What also happened in 2014?  In late October, the Fed finally ended its financial crisis QE response.  That set the table for a liftoff of interest rates. 
 
Again, the 2014 analogue continues to sound similar to the current period.
 
So, what happened in 2015? 
 
With an anticipated tightening cycle coming, stocks went sideways for much of the year (including a 13% correction).  The Fed started the liftoff of rates in December.  It wasn't welcomed.  By late January (2016), they were walking back on their rate path projections. 
 
Bottom line:  In the crisis era (both Great Financial Crisis and Great Health Crisis), where the Fed has crossed the line in the sand, and become directly involved in key asset markets, Fed policy has been, and will continue to be, the dominant catalyst for markets.    

Billionaire's Portfolio

December 6, 2021

Last week we talked about the flip-flop by Jerome Powell on inflation.  He flipped from inflation-denier to inflation-fighter, all over the course of just a morning congressional testimony.
 
Just like that, the market is now beginning to talk about a March rate hike.  
 
On that note, we'll hear from the Fed next week, where they will likely layout a (new) timeline for that possibility.
 
As we discussed last week, this new interest rate tightening cycle will be bad news for the high-flying, high-valuation growth stocks — particularly, the "no EPS" stocks
 
Many of these stocks that have been valued by Wall Street on a multiple  of sales (not earnings) have already taken a beating in just the days since Powell's flip-flop. 
 
The big asset manager, GMO has a good chart that describes the impending fate for these stocks …

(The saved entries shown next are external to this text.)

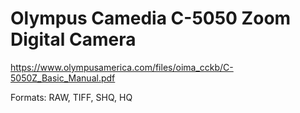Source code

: # Olympus Camedia C-5050 Zoom Digital Camera

https://www.olympusamerica.com/files/oima_cckb/C-5050Z_Basic_Manual.pdf

Formats: RAW, TIFF, SHQ, HQ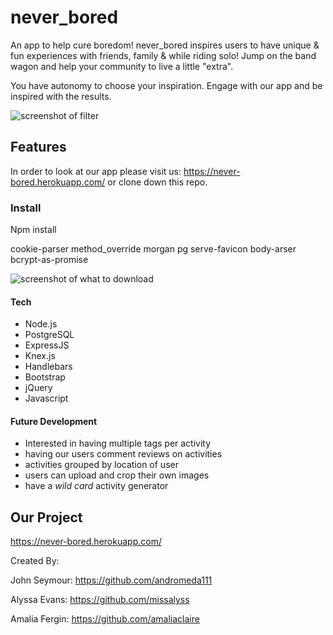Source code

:# never_bored
An app to help cure boredom! never_bored inspires users to have unique & fun experiences with friends, family & while riding solo! Jump on the band wagon and help your community to live a little "extra". 


You have autonomy to choose your inspiration. Engage with our app and be inspired with the results. 

![screenshot of filter](https://cloud.githubusercontent.com/assets/24262724/25590720/87752ae2-2e66-11e7-808e-ce7e3dc1d824.png)

## Features 
In order to look at our app please visit us: https://never-bored.herokuapp.com/ or clone down this repo. 

### Install 
Npm install 

cookie-parser
method_override
morgan
pg
serve-favicon 
body-arser
bcrypt-as-promise

![screenshot of what to download](http://allmyfiles/download-neverbored)



#### Tech

- Node.js
- PostgreSQL
- ExpressJS
- Knex.js
- Handlebars
- Bootstrap
- jQuery 
- Javascript 


#### Future Development 

- Interested in having multiple tags per activity 
- having our users comment reviews on activities 
- activities grouped by location of user 
- users can upload and crop their own images 
- have a *wild card* activity generator 

## Our Project 

https://never-bored.herokuapp.com/


Created By: 

John Seymour: https://github.com/andromeda111

Alyssa Evans: https://github.com/missalyss

Amalia Fergin: https://github.com/amaliaclaire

In this chart, we can see the percent of companies in the Russell 3000 Growth Index that have negative earnings.  It's a record high.  As we can also see, things don't tend to go well at these levels (the red circles). 
 
What else is at a record extreme?  The ratio of growth stock performance (outperformance) relative to value stocks. 
 
This all sets up for a rising rate environment, driving money out of growth and into value.  The catalyst, a Fed tightening/inflation fighting cycle), is here.       
Billionaire's Portfolio

December 3, 2021

We talked about the prospects of getting a hot jobs report this morning.
 
And we talked about the risk it would represent to "high multiple" stocks (namely, high-growth tech stocks).
 
So, what were the big numbers? 
 
The unemployment rate came in at 4.2% (a big drop) – along with a big drop in the underemployment rate.  
 
The jobs report was indeed hot.  That's despite a softer payroll number, which will likely be revised higher (as the past four have), and is trending at more than double pre-pandemic levels
 
Remember, the Fed has given us a condition for rate hikes.  It's "maximum employment."  This level of employment the Fed calls "maximum" (or full) hasn't been quantified, but if we go back through 70 years of history, there are only five periods in the U.S. economy where the unemployment has been lower.  
 
It's a pretty good bet that the Fed has met its objective on employment.  We already know they have exceeded their objective on prices (price stability).  So, this report should seal the deal for a faster path to Fed rate hikes.  
 
With that, the very high multiple, high growth tech stocks did indeed get punished today.  Why? Higher rates tends to bring about lower valuations.  When Wall Street analysts start plugging in a higher a discount rate (interest rate) into their cash flow models, they will get a lower price target (in some cases, much lower).
 
This, as the Nasdaq closes today at 36 times trailing-twelve month earnings – and 30 times forward earnings.  The average P/E on the Nasdaq over the past 14 years is 20.